INSTRUCTIONS TO FOLLOW
Work out how many lines of the records contain "localhost". Answer with the number and nothing else.

SOURCE RECORDS
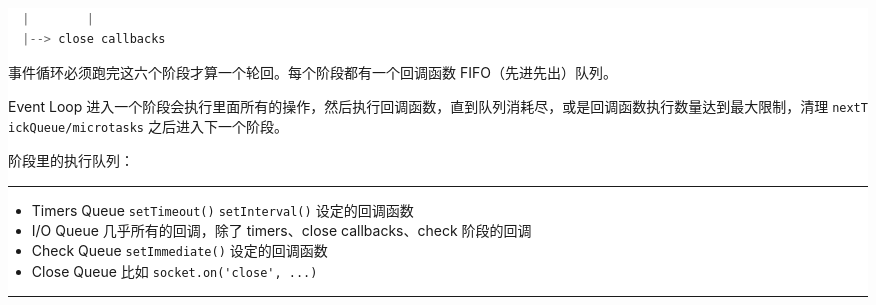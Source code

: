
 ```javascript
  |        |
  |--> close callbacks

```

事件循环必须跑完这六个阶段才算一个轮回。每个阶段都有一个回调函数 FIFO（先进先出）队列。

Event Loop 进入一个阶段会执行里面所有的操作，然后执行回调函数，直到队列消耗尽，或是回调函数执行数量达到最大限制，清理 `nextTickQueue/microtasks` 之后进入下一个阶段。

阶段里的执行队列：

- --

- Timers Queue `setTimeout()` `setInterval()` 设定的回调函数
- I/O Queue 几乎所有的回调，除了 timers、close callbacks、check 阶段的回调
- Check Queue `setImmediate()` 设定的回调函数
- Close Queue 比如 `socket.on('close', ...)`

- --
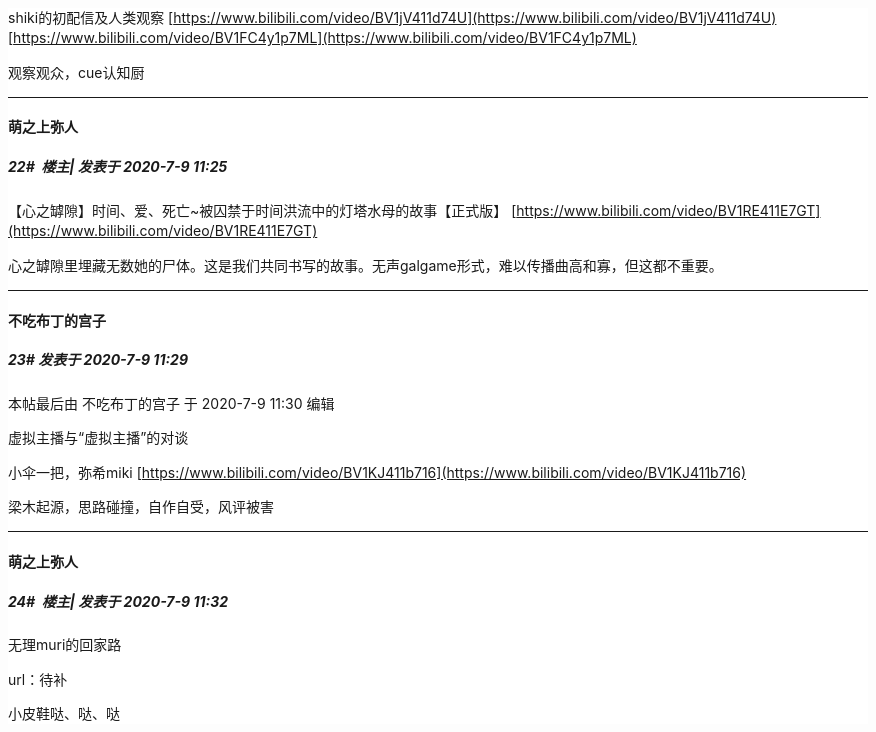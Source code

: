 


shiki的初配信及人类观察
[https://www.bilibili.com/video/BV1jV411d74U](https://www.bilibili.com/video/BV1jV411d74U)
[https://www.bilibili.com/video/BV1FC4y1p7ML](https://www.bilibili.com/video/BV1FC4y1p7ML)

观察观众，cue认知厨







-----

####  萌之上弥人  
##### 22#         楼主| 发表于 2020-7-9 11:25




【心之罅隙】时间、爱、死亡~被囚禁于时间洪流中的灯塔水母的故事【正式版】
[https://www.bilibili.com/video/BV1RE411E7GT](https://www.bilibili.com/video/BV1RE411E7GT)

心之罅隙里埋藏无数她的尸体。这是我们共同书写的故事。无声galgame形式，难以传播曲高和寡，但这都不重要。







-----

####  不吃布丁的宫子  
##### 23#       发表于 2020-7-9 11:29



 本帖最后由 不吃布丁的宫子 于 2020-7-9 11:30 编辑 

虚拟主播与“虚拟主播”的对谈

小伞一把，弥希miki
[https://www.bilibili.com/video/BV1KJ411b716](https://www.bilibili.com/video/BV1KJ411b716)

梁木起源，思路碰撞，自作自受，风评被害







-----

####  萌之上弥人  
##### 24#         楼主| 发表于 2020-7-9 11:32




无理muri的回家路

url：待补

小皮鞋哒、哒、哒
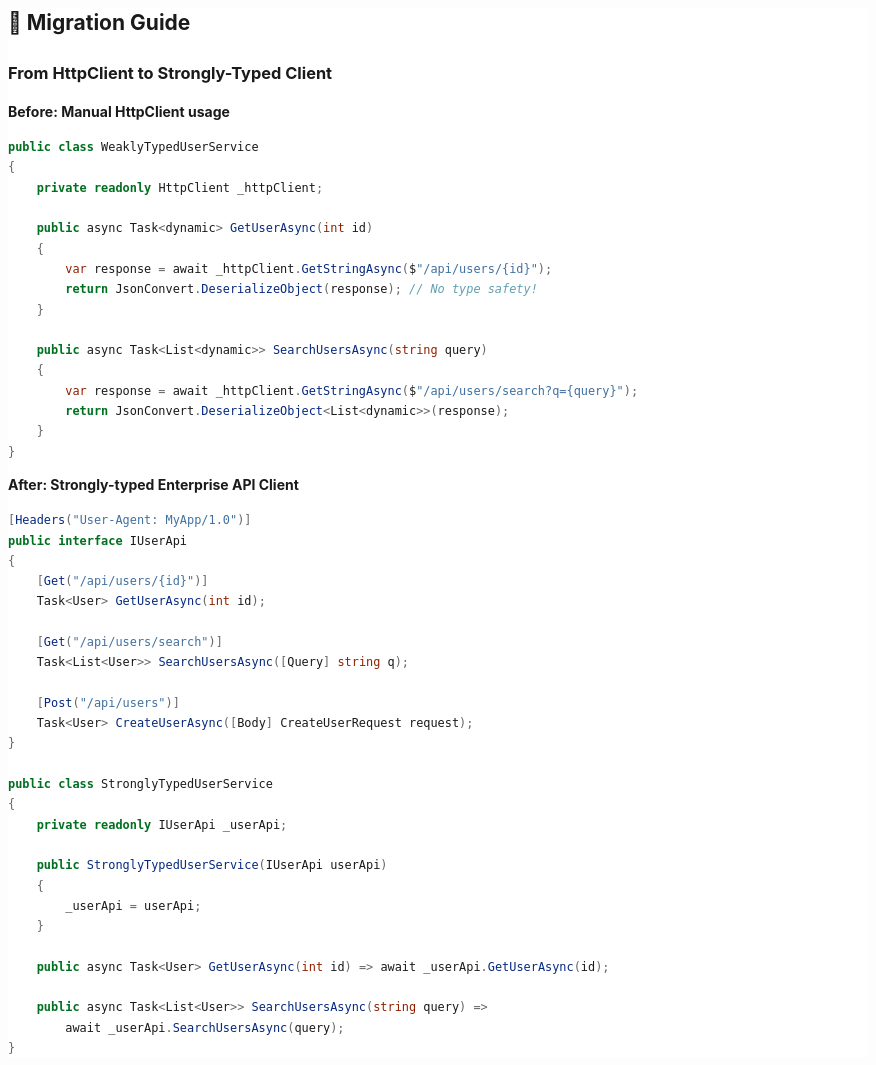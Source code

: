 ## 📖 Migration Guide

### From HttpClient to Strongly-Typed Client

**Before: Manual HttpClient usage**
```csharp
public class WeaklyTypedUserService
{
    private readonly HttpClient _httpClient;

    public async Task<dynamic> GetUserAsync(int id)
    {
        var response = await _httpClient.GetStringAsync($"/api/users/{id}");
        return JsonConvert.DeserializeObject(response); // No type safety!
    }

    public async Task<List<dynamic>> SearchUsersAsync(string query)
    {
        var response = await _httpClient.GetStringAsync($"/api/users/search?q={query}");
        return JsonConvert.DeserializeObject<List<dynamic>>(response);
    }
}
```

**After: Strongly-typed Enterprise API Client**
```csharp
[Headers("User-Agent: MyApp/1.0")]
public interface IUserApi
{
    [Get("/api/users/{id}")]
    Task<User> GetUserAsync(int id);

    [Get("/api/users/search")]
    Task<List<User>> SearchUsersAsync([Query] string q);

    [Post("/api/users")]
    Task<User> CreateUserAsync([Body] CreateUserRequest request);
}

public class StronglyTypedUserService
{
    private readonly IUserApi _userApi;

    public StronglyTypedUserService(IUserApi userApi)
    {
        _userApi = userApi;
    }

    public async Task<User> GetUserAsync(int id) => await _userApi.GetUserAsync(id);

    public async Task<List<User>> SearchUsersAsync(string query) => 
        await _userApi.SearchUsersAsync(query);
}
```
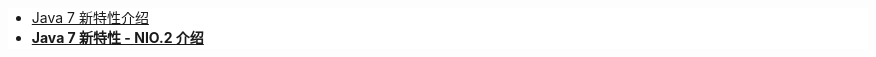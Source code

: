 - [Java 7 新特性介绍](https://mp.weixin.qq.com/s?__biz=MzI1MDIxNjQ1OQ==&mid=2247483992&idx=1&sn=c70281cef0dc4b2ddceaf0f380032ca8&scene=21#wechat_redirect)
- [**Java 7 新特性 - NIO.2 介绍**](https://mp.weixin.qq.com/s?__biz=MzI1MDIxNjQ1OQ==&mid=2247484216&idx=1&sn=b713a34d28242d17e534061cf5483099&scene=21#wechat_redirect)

...

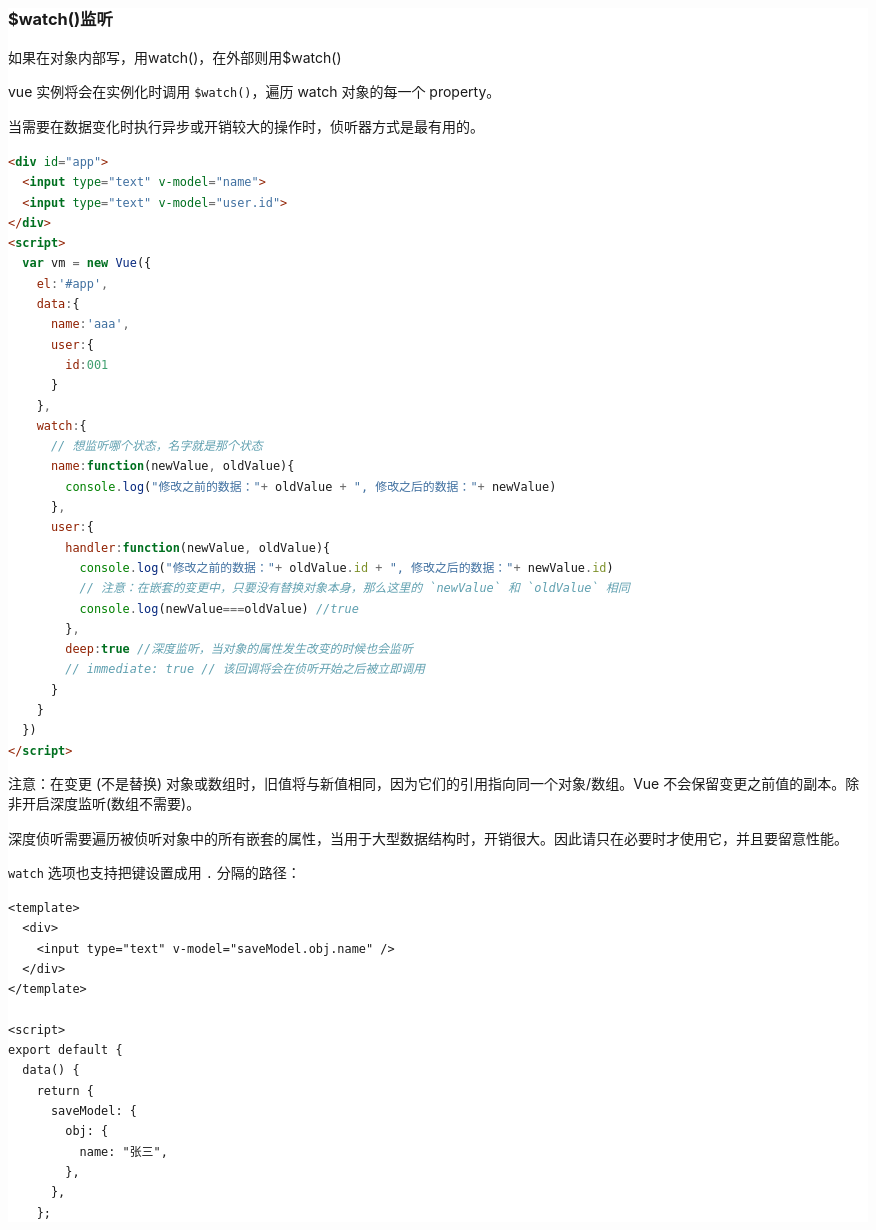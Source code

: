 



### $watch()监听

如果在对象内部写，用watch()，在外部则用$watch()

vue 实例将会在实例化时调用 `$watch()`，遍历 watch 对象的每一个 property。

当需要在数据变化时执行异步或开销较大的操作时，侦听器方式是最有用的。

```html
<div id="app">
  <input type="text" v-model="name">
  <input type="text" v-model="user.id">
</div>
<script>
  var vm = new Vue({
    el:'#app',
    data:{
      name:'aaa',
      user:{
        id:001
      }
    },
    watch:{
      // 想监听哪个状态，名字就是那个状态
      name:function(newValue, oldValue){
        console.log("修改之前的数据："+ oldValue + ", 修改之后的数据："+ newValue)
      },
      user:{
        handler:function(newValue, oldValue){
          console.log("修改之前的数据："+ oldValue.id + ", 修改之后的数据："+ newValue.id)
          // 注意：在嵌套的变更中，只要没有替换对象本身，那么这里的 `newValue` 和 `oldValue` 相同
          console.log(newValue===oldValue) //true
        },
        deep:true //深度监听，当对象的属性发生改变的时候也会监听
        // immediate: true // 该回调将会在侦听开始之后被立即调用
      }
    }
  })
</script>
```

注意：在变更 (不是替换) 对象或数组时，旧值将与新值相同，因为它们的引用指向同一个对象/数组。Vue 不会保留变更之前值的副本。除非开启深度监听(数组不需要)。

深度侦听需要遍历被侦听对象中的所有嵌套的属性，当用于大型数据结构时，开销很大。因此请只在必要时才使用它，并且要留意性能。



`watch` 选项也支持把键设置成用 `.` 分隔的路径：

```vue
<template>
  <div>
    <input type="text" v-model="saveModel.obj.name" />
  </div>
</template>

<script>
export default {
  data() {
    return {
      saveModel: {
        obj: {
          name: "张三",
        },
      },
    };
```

---

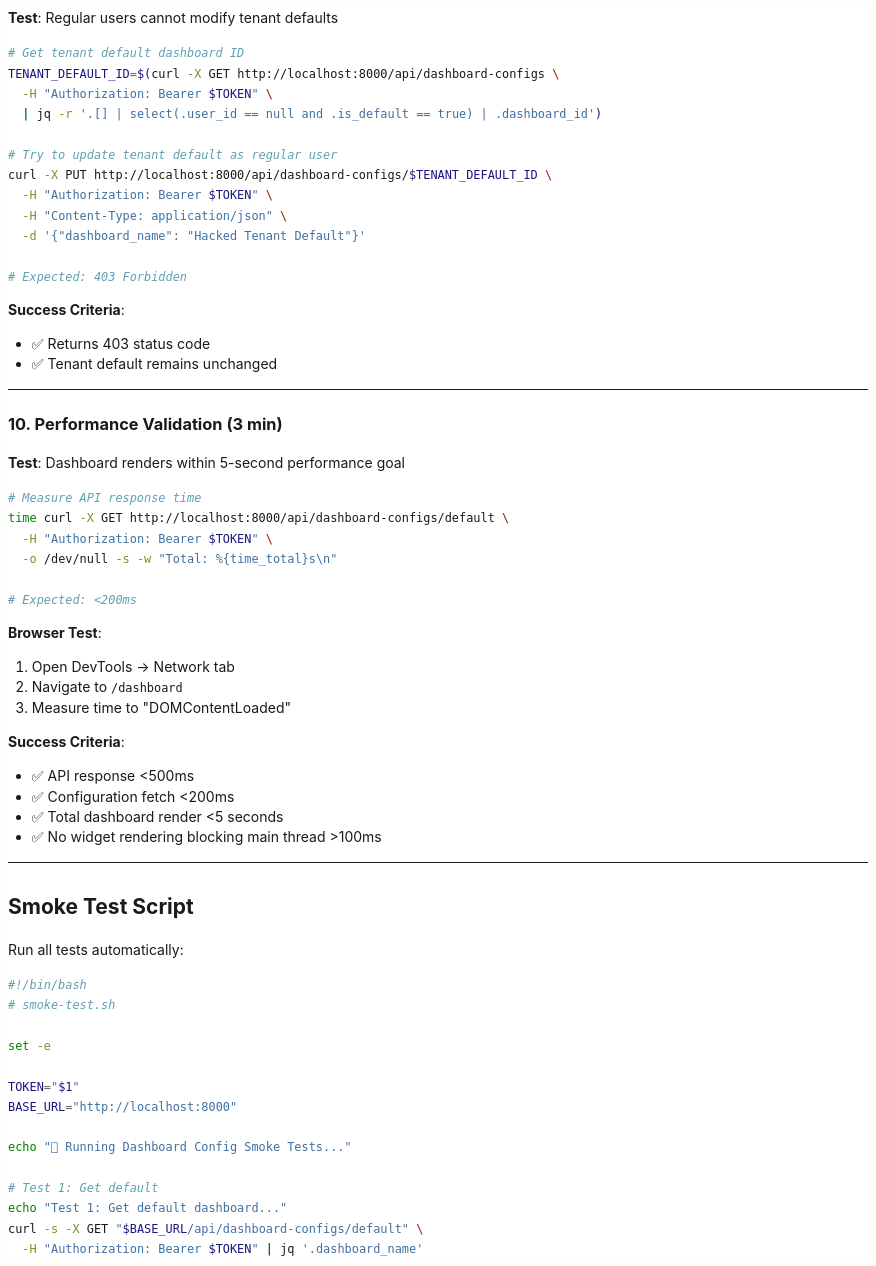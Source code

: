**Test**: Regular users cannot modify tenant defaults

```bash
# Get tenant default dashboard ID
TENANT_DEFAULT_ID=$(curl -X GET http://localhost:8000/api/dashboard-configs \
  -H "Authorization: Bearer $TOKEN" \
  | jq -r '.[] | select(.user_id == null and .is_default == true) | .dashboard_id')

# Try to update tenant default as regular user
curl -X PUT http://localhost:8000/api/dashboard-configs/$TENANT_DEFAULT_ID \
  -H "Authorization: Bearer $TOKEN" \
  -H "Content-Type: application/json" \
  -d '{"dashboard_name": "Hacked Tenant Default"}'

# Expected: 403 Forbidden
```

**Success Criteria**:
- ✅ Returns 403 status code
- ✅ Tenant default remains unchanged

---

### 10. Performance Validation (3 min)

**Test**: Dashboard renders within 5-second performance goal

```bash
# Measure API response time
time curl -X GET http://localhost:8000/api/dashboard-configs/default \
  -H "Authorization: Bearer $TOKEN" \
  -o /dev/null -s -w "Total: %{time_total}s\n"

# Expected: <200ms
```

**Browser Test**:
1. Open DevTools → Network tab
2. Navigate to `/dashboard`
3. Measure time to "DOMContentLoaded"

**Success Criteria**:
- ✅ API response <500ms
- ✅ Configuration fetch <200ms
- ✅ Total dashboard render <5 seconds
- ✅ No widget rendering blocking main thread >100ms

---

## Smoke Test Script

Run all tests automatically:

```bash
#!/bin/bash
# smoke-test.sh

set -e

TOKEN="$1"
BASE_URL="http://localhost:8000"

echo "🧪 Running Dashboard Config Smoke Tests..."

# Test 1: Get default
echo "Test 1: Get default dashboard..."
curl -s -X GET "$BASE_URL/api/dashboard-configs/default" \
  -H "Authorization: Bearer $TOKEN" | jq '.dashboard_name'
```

ANSWER FOR THIS EXERCISE
4